Truth: Even those who have been meditating for years experience a wandering mind. This has to be the most universally faced challenges in meditation. However, a consistent, daily practice helps us to develop a more sustained focus. A way to tell if your meditation practice is working is when you begin recognizing that your mind is wandering and are able to more quickly bring it back to your breath/mantra/point of focus. Although the mind may still become distracted, these gaps become shorter and shorter, and the mind is able to hold concentration for longer periods of time.
2. The Thoughtless Mind Myth
Myth: Meditation means emptying the mind.
Truth: Many people believe that meditation means thinking about nothing. The way our minds work, it is impossible to not think about anything. In actuality, we are bringing all of the energy we use to think thousands of thoughts everyday into one sole focus. In this way, meditation is an exercise in concentration. When we are able to fight distraction and put all other thoughts aside during this time, we are strengthening our ability to be present in each and every moment.

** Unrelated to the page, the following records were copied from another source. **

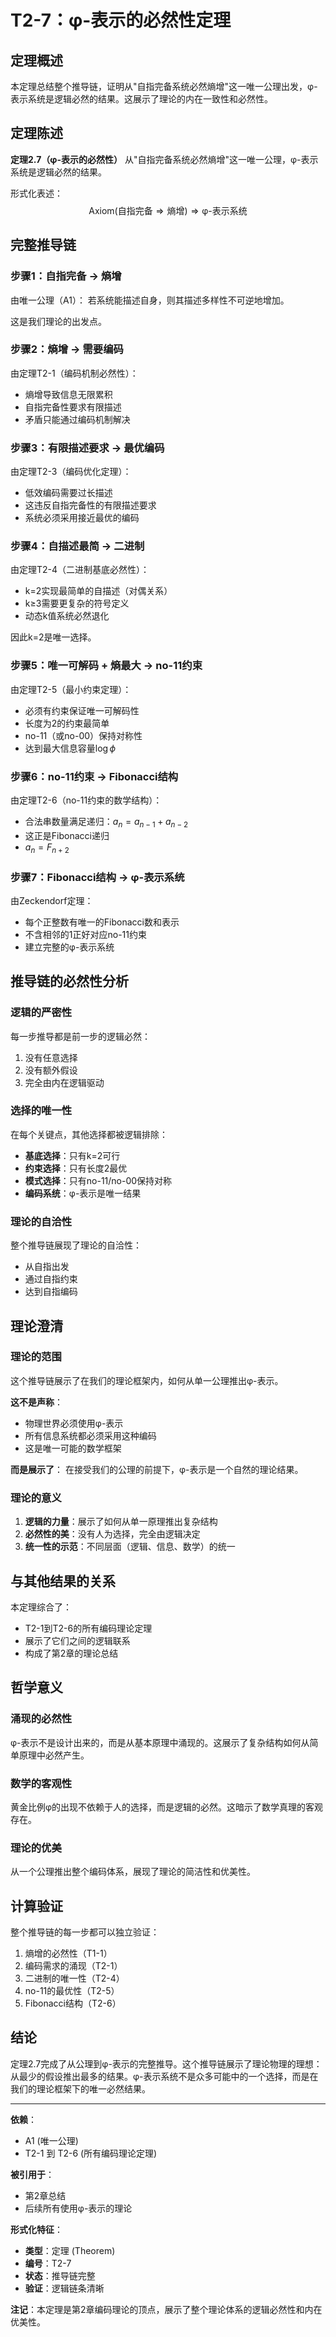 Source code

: # T2-7：φ-表示的必然性定理

## 定理概述

本定理总结整个推导链，证明从"自指完备系统必然熵增"这一唯一公理出发，φ-表示系统是逻辑必然的结果。这展示了理论的内在一致性和必然性。

## 定理陈述

**定理2.7（φ-表示的必然性）**
从"自指完备系统必然熵增"这一唯一公理，φ-表示系统是逻辑必然的结果。

形式化表述：
$$
\text{Axiom}(\text{自指完备} \Rightarrow \text{熵增}) \Rightarrow \text{φ-表示系统}
$$

## 完整推导链

### 步骤1：自指完备 → 熵增

由唯一公理（A1）：
若系统能描述自身，则其描述多样性不可逆地增加。

这是我们理论的出发点。

### 步骤2：熵增 → 需要编码

由定理T2-1（编码机制必然性）：
- 熵增导致信息无限累积
- 自指完备性要求有限描述
- 矛盾只能通过编码机制解决

### 步骤3：有限描述要求 → 最优编码

由定理T2-3（编码优化定理）：
- 低效编码需要过长描述
- 这违反自指完备性的有限描述要求
- 系统必须采用接近最优的编码

### 步骤4：自描述最简 → 二进制

由定理T2-4（二进制基底必然性）：
- k=2实现最简单的自描述（对偶关系）
- k≥3需要更复杂的符号定义
- 动态k值系统必然退化

因此k=2是唯一选择。

### 步骤5：唯一可解码 + 熵最大 → no-11约束

由定理T2-5（最小约束定理）：
- 必须有约束保证唯一可解码性
- 长度为2的约束最简单
- no-11（或no-00）保持对称性
- 达到最大信息容量$\log \phi$

### 步骤6：no-11约束 → Fibonacci结构

由定理T2-6（no-11约束的数学结构）：
- 合法串数量满足递归：$a_n = a_{n-1} + a_{n-2}$
- 这正是Fibonacci递归
- $a_n = F_{n+2}$

### 步骤7：Fibonacci结构 → φ-表示系统

由Zeckendorf定理：
- 每个正整数有唯一的Fibonacci数和表示
- 不含相邻的1正好对应no-11约束
- 建立完整的φ-表示系统

## 推导链的必然性分析

### 逻辑的严密性

每一步推导都是前一步的逻辑必然：
1. 没有任意选择
2. 没有额外假设
3. 完全由内在逻辑驱动

### 选择的唯一性

在每个关键点，其他选择都被逻辑排除：
- **基底选择**：只有k=2可行
- **约束选择**：只有长度2最优
- **模式选择**：只有no-11/no-00保持对称
- **编码系统**：φ-表示是唯一结果

### 理论的自洽性

整个推导链展现了理论的自洽性：
- 从自指出发
- 通过自指约束
- 达到自指编码

## 理论澄清

### 理论的范围

这个推导链展示了在我们的理论框架内，如何从单一公理推出φ-表示。

**这不是声称**：
- 物理世界必须使用φ-表示
- 所有信息系统都必须采用这种编码
- 这是唯一可能的数学框架

**而是展示了**：
在接受我们的公理的前提下，φ-表示是一个自然的理论结果。

### 理论的意义

1. **逻辑的力量**：展示了如何从单一原理推出复杂结构
2. **必然性的美**：没有人为选择，完全由逻辑决定
3. **统一性的示范**：不同层面（逻辑、信息、数学）的统一

## 与其他结果的关系

本定理综合了：
- T2-1到T2-6的所有编码理论定理
- 展示了它们之间的逻辑联系
- 构成了第2章的理论总结

## 哲学意义

### 涌现的必然性

φ-表示不是设计出来的，而是从基本原理中涌现的。这展示了复杂结构如何从简单原理中必然产生。

### 数学的客观性

黄金比例φ的出现不依赖于人的选择，而是逻辑的必然。这暗示了数学真理的客观存在。

### 理论的优美

从一个公理推出整个编码体系，展现了理论的简洁性和优美性。

## 计算验证

整个推导链的每一步都可以独立验证：
1. 熵增的必然性（T1-1）
2. 编码需求的涌现（T2-1）
3. 二进制的唯一性（T2-4）
4. no-11的最优性（T2-5）
5. Fibonacci结构（T2-6）

## 结论

定理2.7完成了从公理到φ-表示的完整推导。这个推导链展示了理论物理的理想：从最少的假设推出最多的结果。φ-表示系统不是众多可能中的一个选择，而是在我们的理论框架下的唯一必然结果。

---

**依赖**：
- A1 (唯一公理)
- T2-1 到 T2-6 (所有编码理论定理)

**被引用于**：
- 第2章总结
- 后续所有使用φ-表示的理论

**形式化特征**：
- **类型**：定理 (Theorem)
- **编号**：T2-7
- **状态**：推导链完整
- **验证**：逻辑链条清晰

**注记**：本定理是第2章编码理论的顶点，展示了整个理论体系的逻辑必然性和内在优美性。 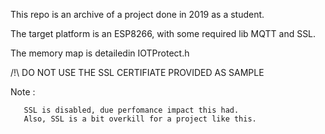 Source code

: This repo is an archive of a project done in 2019 as a student.

The target platform is an ESP8266, with some required lib MQTT and SSL.

The memory map is detailedin IOTProtect.h

/!\ DO NOT USE THE SSL CERTIFIATE PROVIDED AS SAMPLE

Note : 

       SSL is disabled, due perfomance impact this had.
       Also, SSL is a bit overkill for a project like this.

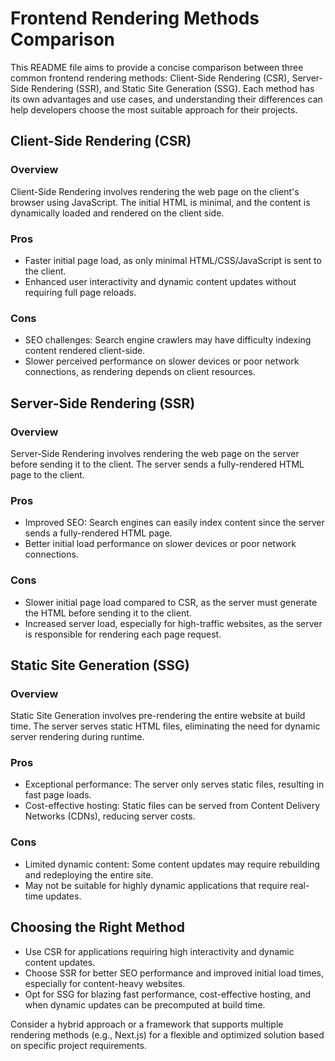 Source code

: # Frontend Rendering Methods Comparison

This README file aims to provide a concise comparison between three common frontend rendering methods: Client-Side Rendering (CSR), Server-Side Rendering (SSR), and Static Site Generation (SSG). Each method has its own advantages and use cases, and understanding their differences can help developers choose the most suitable approach for their projects.

## Client-Side Rendering (CSR)

### Overview
Client-Side Rendering involves rendering the web page on the client's browser using JavaScript. The initial HTML is minimal, and the content is dynamically loaded and rendered on the client side.

### Pros
- Faster initial page load, as only minimal HTML/CSS/JavaScript is sent to the client.
- Enhanced user interactivity and dynamic content updates without requiring full page reloads.

### Cons
- SEO challenges: Search engine crawlers may have difficulty indexing content rendered client-side.
- Slower perceived performance on slower devices or poor network connections, as rendering depends on client resources.

## Server-Side Rendering (SSR)

### Overview
Server-Side Rendering involves rendering the web page on the server before sending it to the client. The server sends a fully-rendered HTML page to the client.

### Pros
- Improved SEO: Search engines can easily index content since the server sends a fully-rendered HTML page.
- Better initial load performance on slower devices or poor network connections.

### Cons
- Slower initial page load compared to CSR, as the server must generate the HTML before sending it to the client.
- Increased server load, especially for high-traffic websites, as the server is responsible for rendering each page request.

## Static Site Generation (SSG)

### Overview
Static Site Generation involves pre-rendering the entire website at build time. The server serves static HTML files, eliminating the need for dynamic server rendering during runtime.

### Pros
- Exceptional performance: The server only serves static files, resulting in fast page loads.
- Cost-effective hosting: Static files can be served from Content Delivery Networks (CDNs), reducing server costs.

### Cons
- Limited dynamic content: Some content updates may require rebuilding and redeploying the entire site.
- May not be suitable for highly dynamic applications that require real-time updates.

## Choosing the Right Method

- Use CSR for applications requiring high interactivity and dynamic content updates.
- Choose SSR for better SEO performance and improved initial load times, especially for content-heavy websites.
- Opt for SSG for blazing fast performance, cost-effective hosting, and when dynamic updates can be precomputed at build time.

Consider a hybrid approach or a framework that supports multiple rendering methods (e.g., Next.js) for a flexible and optimized solution based on specific project requirements.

3. The Instant Gratification Myth
Myth: I tried meditating a couple of times and nothing changed; meditation doesn’t work for me.
Truth: The effects of meditation are gradual and only noticeable in your daily life after a consistent practice. It is like any other activity or hobby, that when practiced, becomes much easier and enjoyable over time. In order to get to that place, we have to make the investment and effort. Think of meditation as practicing concentration, much like you would practice learning a new language or playing an instrument. Begin with meditating for small amounts of time, while making sure to keep a daily practice. Each meditation builds on the previous, leading to steady changes and progress in the long run.
4. The Perpetually Blissed Out Myth
Myth: Those who meditate are always happy and never experience anger, frustration, or hardships.
Truth: Unfortunately, meditators are not absolved of the realities of life. As long as we are human, we will experience ups and downs, events and circumstances out of our control, and the emotions that go along with it. However, meditation allows us to better cope when hardships and frustrations arise, instead of going deeper into suffering. A regular meditation practice helps us to recognize unhealthy patterns that have continued from the past, getting to the root of a problem & focusing on the solution, as well as thoughtfully responding, rather than reacting out of habit. By cultivating this internal process through meditation, we build a healthy way of managing the inevitable lessons of life.